Vinne73
Sep 25, 2018Cirrus
Chrome prefetch breaks APM sessions?
Hi,
We use Big-IP APM as a SAML SP for Shibboleth IdP. Our APM Policy is nothing too fancy. It's a multi-domain SSO.
The problem: we see a lot of /my.logout.php3?errorcode=21 in /var/log/ltm
In /var/log/apm we see this error: "Session deleted due to user logout request." This is not the case. The user did not ask for a logout. What probably happens, is that deep inside the APM functionality, an error happens (Invalid nonce) and then APM redirects to /my.logout.php3?errorcode=21.
So I did some digging. My results so far:
- Everytime this happens, there are two requests to /my.policy instead of one.

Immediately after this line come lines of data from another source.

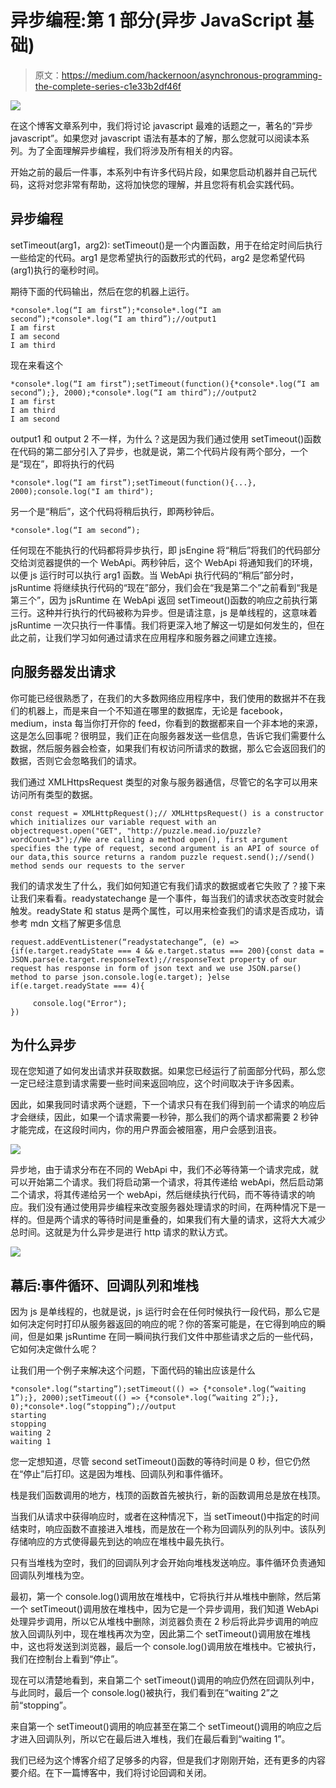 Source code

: # 异步编程:第 1 部分(异步 JavaScript 基础)

> 原文：<https://medium.com/hackernoon/asynchronous-programming-the-complete-series-c1e33b2df46f>

![](img/1dcc597add46cad9e3ff84d6ecc96844.png)

在这个博客文章系列中，我们将讨论 javascript 最难的话题之一，著名的“异步 javascript”。如果您对 javascript 语法有基本的了解，那么您就可以阅读本系列。为了全面理解异步编程，我们将涉及所有相关的内容。

开始之前的最后一件事，本系列中有许多代码片段，如果您启动机器并自己玩代码，这将对您非常有帮助，这将加快您的理解，并且您将有机会实践代码。

## 异步编程

setTimeout(arg1，arg2): setTimeout()是一个内置函数，用于在给定时间后执行一些给定的代码。arg1 是您希望执行的函数形式的代码，arg2 是您希望代码(arg1)执行的毫秒时间。

期待下面的代码输出，然后在您的机器上运行。

```
*console*.log(“I am first”);*console*.log(“I am second”);*console*.log(“I am third”);//output1
I am first
I am second
I am third
```

现在来看这个

```
*console*.log(“I am first”);setTimeout(function(){*console*.log(“I am second”);}, 2000);*console*.log(“I am third”);//output2
I am first
I am third
I am second
```

output1 和 output 2 不一样，为什么？这是因为我们通过使用 setTimeout()函数在代码的第二部分引入了异步，也就是说，第二个代码片段有两个部分，一个是“现在”，即将执行的代码

```
*console*.log(“I am first”);setTimeout(function(){...}, 2000);console.log("I am third");
```

另一个是“稍后”，这个代码将稍后执行，即两秒钟后。

```
*console*.log(“I am second”);
```

任何现在不能执行的代码都将异步执行，即 jsEngine 将“稍后”将我们的代码部分交给浏览器提供的一个 WebApi。两秒钟后，这个 WebApi 将通知我们的环境，以便 js 运行时可以执行 arg1 函数。当 WebApi 执行代码的“稍后”部分时，jsRuntime 将继续执行代码的“现在”部分，我们会在“我是第二个”之前看到“我是第三个”，因为 jsRuntime 在 WebApi 返回 setTimeout()函数的响应之前执行第三行。这种并行执行的代码被称为异步。但是请注意，js 是单线程的，这意味着 jsRuntime 一次只执行一件事情。我们将更深入地了解这一切是如何发生的，但在此之前，让我们学习如何通过请求在应用程序和服务器之间建立连接。

## 向服务器发出请求

你可能已经很熟悉了，在我们的大多数网络应用程序中，我们使用的数据并不在我们的机器上，而是来自一个不知道在哪里的数据库，无论是 facebook，medium，insta 每当你打开你的 feed，你看到的数据都来自一个非本地的来源，这是怎么回事呢？很明显，我们正在向服务器发送一些信息，告诉它我们需要什么数据，然后服务器会检查，如果我们有权访问所请求的数据，那么它会返回我们的数据，否则它会忽略我们的请求。

我们通过 XMLHttpsRequest 类型的对象与服务器通信，尽管它的名字可以用来访问所有类型的数据。

```
const request = XMLHttpRequest();// XMLHttpsRequest() is a constructor which initializes our variable request with an objectrequest.open("GET", "http://puzzle.mead.io/puzzle?wordCount=3");//We are calling a method open(), first argument specifies the type of request, second argument is an API of source of our data,this source returns a random puzzle request.send();//send() method sends our requests to the server
```

我们的请求发生了什么，我们如何知道它有我们请求的数据或者它失败了？接下来让我们来看看。readystatechange 是一个事件，每当我们的请求状态改变时就会触发。readyState 和 status 是两个属性，可以用来检查我们的请求是否成功，请参考 mdn 文档了解更多信息

```
request.addEventListener(“readystatechange”, (e) => {if(e.target.readyState === 4 && e.target.status === 200){const data = JSON.parse(e.target.responseText);//responseText property of our request has response in form of json text and we use JSON.parse() method to parse json.console.log(e.target); }else if(e.target.readyState === 4){

     console.log("Error");
})
```

## 为什么异步

现在您知道了如何发出请求并获取数据。如果您已经运行了前面部分代码，那么您一定已经注意到请求需要一些时间来返回响应，这个时间取决于许多因素。

因此，如果我同时请求两个谜题，下一个请求只有在我们得到前一个请求的响应后才会继续，因此，如果一个请求需要一秒钟，那么我们的两个请求都需要 2 秒钟才能完成，在这段时间内，你的用户界面会被阻塞，用户会感到沮丧。

![](img/b7d671dc30817590d7fad9058ade9afd.png)

异步地，由于请求分布在不同的 WebApi 中，我们不必等待第一个请求完成，就可以开始第二个请求。我们将启动第一个请求，将其传递给 webApi，然后启动第二个请求，将其传递给另一个 webApi，然后继续执行代码，而不等待请求的响应。我们没有通过使用异步编程来改变服务器处理请求的时间，在两种情况下是一样的。但是两个请求的等待时间是重叠的，如果我们有大量的请求，这将大大减少总时间。这就是为什么异步是进行 http 请求的默认方式。

![](img/f976eb629a48efe18dbce2e1b07831f0.png)

## 幕后:事件循环、回调队列和堆栈

因为 js 是单线程的，也就是说，js 运行时会在任何时候执行一段代码，那么它是如何决定何时打印从服务器返回的响应的呢？你的答案可能是，在它得到响应的瞬间，但是如果 jsRuntime 在同一瞬间执行我们文件中那些请求之后的一些代码，它如何决定做什么呢？

让我们用一个例子来解决这个问题，下面代码的输出应该是什么

```
*console*.log(“starting”);setTimeout(() => {*console*.log(“waiting 1”);}, 2000);setTimeout(() => {*console*.log(“waiting 2”);}, 0);*console*.log(“stopping”);//output
starting
stopping
waiting 2
waiting 1
```

您一定想知道，尽管 second setTimeout()函数的等待时间是 0 秒，但它仍然在“停止”后打印。这是因为堆栈、回调队列和事件循环。

栈是我们函数调用的地方，栈顶的函数首先被执行，新的函数调用总是放在栈顶。

当我们从请求中获得响应时，或者在这种情况下，当 setTimeout()中指定的时间结束时，响应函数不直接进入堆栈，而是放在一个称为回调队列的队列中。该队列存储响应的方式使得最先到达的响应在堆栈中最先执行。

只有当堆栈为空时，我们的回调队列才会开始向堆栈发送响应。事件循环负责通知回调队列堆栈为空。

最初，第一个 console.log()调用放在堆栈中，它将执行并从堆栈中删除，然后第一个 setTimeout()调用放在堆栈中，因为它是一个异步调用，我们知道 WebApi 处理异步调用，所以它从堆栈中删除，浏览器负责在 2 秒后将此异步调用的响应放入回调队列中，现在堆栈再次为空，因此第二个 setTimeout()调用放在堆栈中，这也将发送到浏览器，最后一个 console.log()调用放在堆栈中。它被执行，我们在控制台上看到“停止”。

现在可以清楚地看到，来自第二个 setTimeout()调用的响应仍然在回调队列中，与此同时，最后一个 console.log()被执行，我们看到在“waiting 2”之前“stopping”。

来自第一个 setTimeout()调用的响应甚至在第二个 setTimeout()调用的响应之后才进入回调队列，所以它在最后进入堆栈，我们在最后看到“waiting 1”。

我们已经为这个博客介绍了足够多的内容，但是我们才刚刚开始，还有更多的内容要介绍。在下一篇博客中，我们将讨论回调和关闭。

- Almost all (or all) of these requests are Chrome.
- For the latest version of Chrome (Chrome/69.0.3497.100), I almost always get the header "Purpose prefetch" on one of the requests.
- For all the older versions, Chrome 68 and older, I don't get the header.
So I assume it's all prefetch, and the latest Chrome identifies it as such. This leads me to some questions:
- Has anybody observed the same behaviour, and what were your solutions?
- Can this double requesting or prefetching break an APM session this way and why does Chrome prefetch /my.policy anyway. Is there any way to block this.
- Should I detect the prefetch call to /my.policy, can I safely send a 403? Or will this block both requests?
Thank you - I'm a bit stuck with this.